-------- SOURCE MATERIAL

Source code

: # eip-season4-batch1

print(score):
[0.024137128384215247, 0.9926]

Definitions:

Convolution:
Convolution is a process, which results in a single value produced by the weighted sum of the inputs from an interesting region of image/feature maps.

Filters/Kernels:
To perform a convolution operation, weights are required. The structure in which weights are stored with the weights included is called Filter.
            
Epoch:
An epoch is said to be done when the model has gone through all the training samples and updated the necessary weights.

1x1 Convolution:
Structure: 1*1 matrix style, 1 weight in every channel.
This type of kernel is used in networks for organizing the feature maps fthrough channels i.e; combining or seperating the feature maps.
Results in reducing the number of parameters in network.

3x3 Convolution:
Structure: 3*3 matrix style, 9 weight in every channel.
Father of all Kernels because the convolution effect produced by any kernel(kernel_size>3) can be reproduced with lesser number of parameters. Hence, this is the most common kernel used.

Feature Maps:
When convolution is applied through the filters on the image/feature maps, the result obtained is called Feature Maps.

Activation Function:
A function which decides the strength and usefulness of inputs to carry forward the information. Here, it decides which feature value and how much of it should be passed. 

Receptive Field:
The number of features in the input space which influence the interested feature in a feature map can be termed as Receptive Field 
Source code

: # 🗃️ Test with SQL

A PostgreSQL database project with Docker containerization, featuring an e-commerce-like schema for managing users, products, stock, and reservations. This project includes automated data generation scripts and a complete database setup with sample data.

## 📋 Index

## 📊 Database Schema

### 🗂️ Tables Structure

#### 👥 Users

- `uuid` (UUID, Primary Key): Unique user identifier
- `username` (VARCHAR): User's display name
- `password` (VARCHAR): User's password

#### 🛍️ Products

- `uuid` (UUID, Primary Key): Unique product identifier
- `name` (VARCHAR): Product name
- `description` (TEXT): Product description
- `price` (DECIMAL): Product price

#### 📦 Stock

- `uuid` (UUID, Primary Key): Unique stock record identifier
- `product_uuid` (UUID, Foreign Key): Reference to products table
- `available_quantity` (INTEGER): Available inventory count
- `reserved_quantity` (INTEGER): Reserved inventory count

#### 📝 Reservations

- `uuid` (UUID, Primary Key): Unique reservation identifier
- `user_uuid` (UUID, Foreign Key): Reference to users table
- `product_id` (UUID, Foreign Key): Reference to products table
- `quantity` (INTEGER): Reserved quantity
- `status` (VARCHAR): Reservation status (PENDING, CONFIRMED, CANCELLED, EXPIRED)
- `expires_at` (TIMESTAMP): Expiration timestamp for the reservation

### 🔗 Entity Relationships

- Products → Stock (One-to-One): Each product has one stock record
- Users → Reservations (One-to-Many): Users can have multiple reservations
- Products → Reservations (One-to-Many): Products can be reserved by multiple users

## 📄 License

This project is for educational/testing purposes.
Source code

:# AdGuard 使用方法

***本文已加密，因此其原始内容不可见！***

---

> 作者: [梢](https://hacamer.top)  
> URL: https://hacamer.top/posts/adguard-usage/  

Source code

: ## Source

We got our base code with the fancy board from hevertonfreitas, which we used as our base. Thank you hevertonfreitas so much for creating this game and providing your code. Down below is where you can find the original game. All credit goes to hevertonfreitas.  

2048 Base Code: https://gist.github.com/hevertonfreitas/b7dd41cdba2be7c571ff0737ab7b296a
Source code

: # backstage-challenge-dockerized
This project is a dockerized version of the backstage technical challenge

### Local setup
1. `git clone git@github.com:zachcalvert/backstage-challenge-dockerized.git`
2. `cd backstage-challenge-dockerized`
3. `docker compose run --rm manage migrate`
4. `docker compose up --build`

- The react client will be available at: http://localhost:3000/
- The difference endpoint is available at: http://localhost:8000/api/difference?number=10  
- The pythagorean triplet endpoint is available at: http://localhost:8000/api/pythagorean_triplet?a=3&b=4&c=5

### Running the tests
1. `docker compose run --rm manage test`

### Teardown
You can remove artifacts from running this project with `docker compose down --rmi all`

----------------

EXERCISE DESCRIPTION – Report every line in the data that holds "github", copying each one.

FINAL ANSWER –
2048 Base Code: https://gist.github.com/hevertonfreitas/b7dd41cdba2be7c571ff0737ab7b296a
1. `git clone git@github.com:zachcalvert/backstage-challenge-dockerized.git`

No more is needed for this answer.